THE RECORDS >>
--------

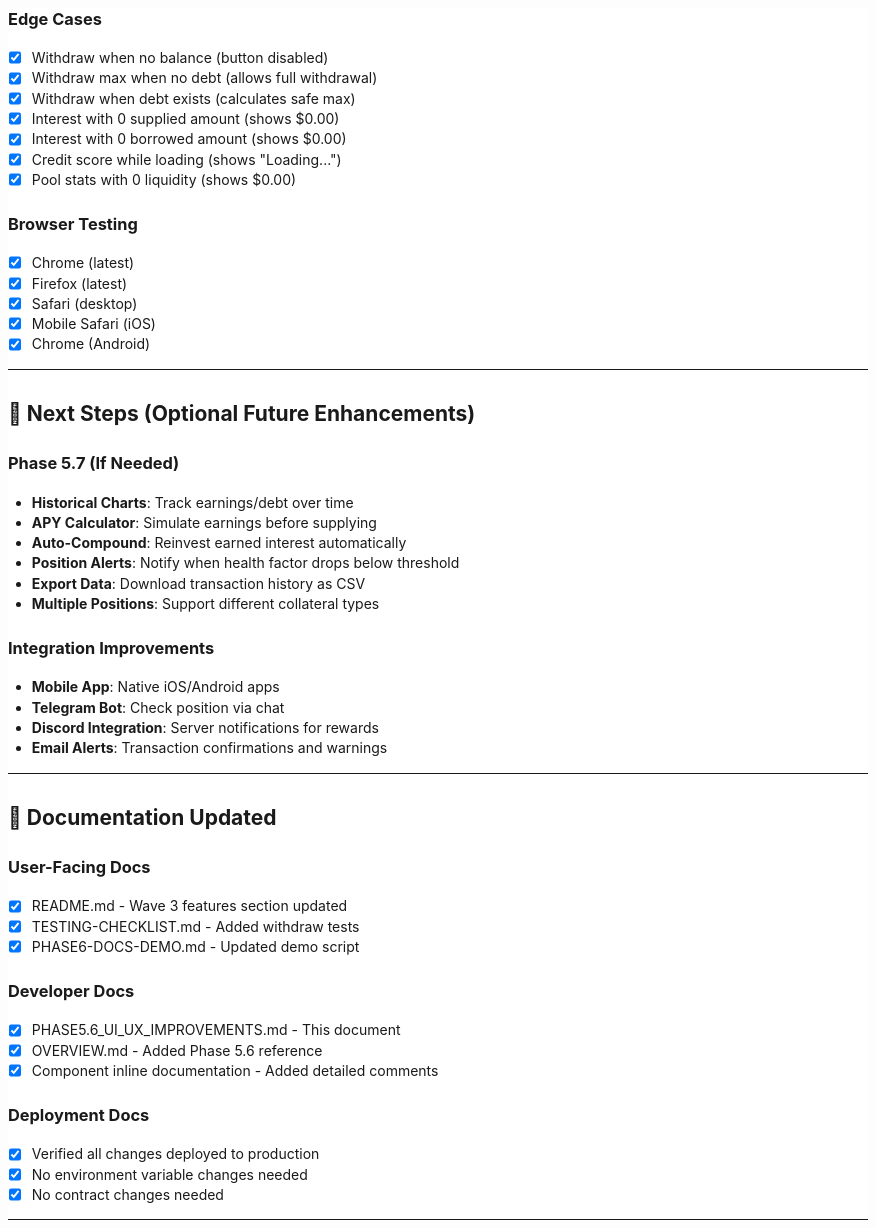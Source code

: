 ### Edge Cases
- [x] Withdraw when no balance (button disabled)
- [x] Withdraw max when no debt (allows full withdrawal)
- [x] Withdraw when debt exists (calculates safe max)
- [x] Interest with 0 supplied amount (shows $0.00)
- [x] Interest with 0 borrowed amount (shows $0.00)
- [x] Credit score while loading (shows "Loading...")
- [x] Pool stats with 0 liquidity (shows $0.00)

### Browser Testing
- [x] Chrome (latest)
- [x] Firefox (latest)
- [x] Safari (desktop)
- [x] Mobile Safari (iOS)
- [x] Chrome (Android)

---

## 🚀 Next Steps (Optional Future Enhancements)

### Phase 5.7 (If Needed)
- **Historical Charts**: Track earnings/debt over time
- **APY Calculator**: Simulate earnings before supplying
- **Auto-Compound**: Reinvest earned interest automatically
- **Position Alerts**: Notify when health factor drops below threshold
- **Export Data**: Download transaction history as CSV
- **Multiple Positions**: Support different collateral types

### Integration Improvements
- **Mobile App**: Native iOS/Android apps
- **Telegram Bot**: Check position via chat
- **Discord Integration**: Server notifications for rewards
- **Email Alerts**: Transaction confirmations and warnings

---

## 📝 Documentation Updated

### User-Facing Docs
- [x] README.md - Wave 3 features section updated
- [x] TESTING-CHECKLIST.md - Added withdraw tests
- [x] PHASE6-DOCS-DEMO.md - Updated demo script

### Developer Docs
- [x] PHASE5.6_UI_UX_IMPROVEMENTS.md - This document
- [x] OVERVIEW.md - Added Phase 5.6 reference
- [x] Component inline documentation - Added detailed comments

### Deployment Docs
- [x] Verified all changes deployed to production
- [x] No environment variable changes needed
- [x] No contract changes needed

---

--------

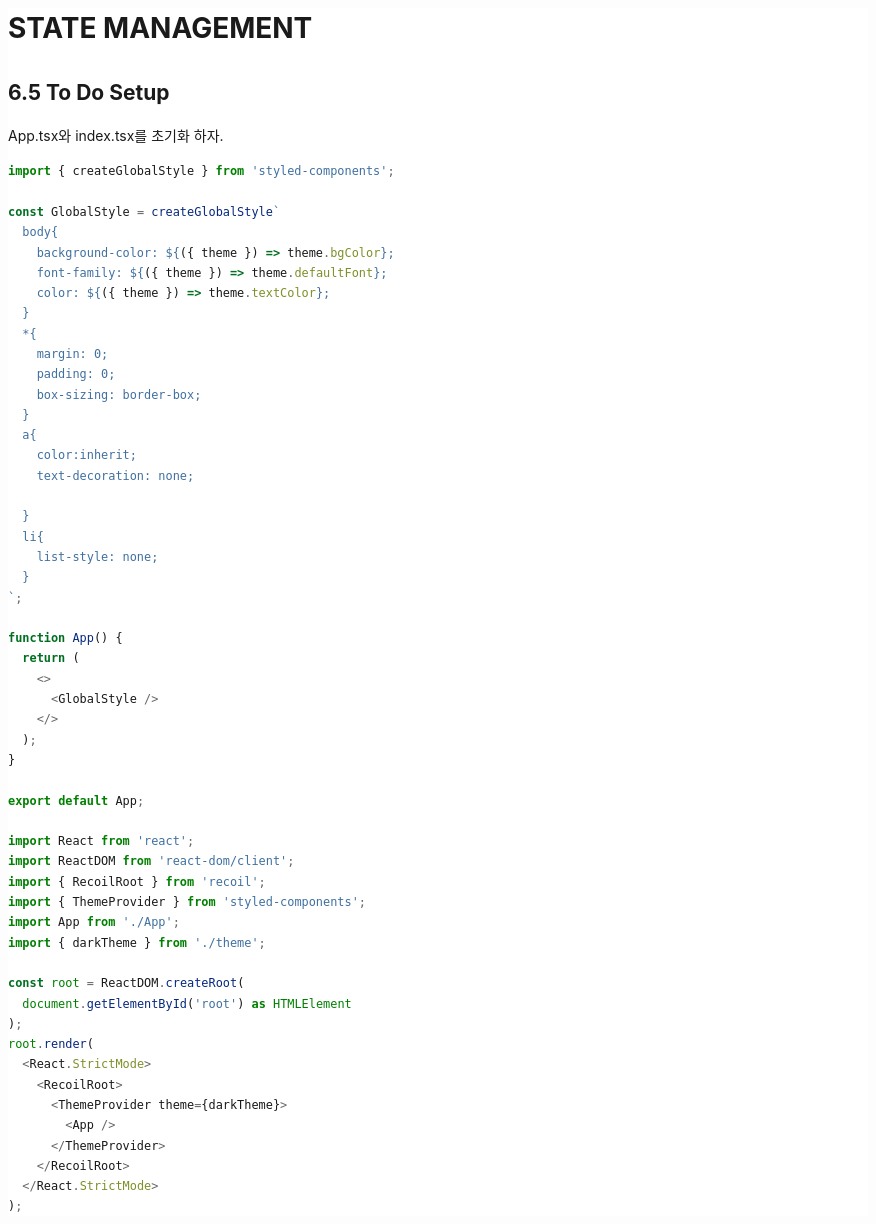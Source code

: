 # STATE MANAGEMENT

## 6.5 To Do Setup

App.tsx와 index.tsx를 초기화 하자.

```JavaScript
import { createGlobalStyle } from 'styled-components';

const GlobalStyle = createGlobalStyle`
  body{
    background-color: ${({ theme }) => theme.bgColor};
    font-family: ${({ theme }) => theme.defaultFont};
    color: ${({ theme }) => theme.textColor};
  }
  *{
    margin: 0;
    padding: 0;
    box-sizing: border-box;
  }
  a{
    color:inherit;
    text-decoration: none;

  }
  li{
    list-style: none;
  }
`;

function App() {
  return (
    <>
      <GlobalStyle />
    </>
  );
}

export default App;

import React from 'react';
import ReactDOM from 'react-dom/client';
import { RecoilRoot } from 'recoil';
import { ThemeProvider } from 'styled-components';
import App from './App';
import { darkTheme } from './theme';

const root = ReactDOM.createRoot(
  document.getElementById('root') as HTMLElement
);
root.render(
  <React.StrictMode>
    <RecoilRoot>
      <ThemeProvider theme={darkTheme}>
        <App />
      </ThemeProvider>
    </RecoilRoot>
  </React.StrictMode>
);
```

--------

PROBLEM DESCRIPTION >>
Could you set down, exactly as written, the lines above between the one holding "- [x] Withdraw when debt" and the one holding "- **Position Alerts**: Notify", inclusive, and nothing more?

SOLUTION >>
- [x] Withdraw when debt exists (calculates safe max)
- [x] Interest with 0 supplied amount (shows $0.00)
- [x] Interest with 0 borrowed amount (shows $0.00)
- [x] Credit score while loading (shows "Loading...")
- [x] Pool stats with 0 liquidity (shows $0.00)

### Browser Testing
- [x] Chrome (latest)
- [x] Firefox (latest)
- [x] Safari (desktop)
- [x] Mobile Safari (iOS)
- [x] Chrome (Android)

---

## 🚀 Next Steps (Optional Future Enhancements)

### Phase 5.7 (If Needed)
- **Historical Charts**: Track earnings/debt over time
- **APY Calculator**: Simulate earnings before supplying
- **Auto-Compound**: Reinvest earned interest automatically
- **Position Alerts**: Notify when health factor drops below threshold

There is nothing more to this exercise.